Data for processing —
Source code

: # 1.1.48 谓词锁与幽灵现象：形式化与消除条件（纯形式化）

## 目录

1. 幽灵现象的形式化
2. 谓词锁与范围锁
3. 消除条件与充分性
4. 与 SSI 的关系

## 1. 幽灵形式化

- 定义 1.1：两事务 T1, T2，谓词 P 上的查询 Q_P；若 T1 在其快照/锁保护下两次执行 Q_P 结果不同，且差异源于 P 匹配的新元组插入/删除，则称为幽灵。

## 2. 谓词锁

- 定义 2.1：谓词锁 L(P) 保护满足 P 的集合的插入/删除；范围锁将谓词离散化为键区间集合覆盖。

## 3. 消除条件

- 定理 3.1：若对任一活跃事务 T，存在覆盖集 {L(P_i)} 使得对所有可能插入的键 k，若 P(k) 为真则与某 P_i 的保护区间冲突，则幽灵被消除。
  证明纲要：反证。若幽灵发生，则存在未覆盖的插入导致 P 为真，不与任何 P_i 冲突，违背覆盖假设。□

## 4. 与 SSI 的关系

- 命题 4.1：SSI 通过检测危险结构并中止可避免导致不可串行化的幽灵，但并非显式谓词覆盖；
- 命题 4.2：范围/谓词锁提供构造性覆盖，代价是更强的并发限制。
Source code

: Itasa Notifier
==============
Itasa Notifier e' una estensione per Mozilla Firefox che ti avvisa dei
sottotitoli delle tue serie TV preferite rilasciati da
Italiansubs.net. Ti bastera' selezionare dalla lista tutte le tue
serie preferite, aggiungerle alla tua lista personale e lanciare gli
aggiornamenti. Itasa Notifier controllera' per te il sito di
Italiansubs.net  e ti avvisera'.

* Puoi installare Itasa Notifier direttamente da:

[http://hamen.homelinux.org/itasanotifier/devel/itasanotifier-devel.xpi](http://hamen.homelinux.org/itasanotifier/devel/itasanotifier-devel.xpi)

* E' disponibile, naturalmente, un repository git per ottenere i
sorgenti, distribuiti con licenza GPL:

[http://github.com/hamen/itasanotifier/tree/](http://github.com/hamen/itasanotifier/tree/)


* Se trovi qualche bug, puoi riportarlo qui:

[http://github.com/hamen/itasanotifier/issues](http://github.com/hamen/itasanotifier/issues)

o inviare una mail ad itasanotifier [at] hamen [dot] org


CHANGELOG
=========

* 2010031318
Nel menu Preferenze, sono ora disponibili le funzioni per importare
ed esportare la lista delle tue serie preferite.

Task to carry out — Where the string "serie" turns up in a line of the data above, copy that whole line.

Your response —
sottotitoli delle tue serie TV preferite rilasciati da
serie preferite, aggiungerle alla tua lista personale e lanciare gli
ed esportare la lista delle tue serie preferite.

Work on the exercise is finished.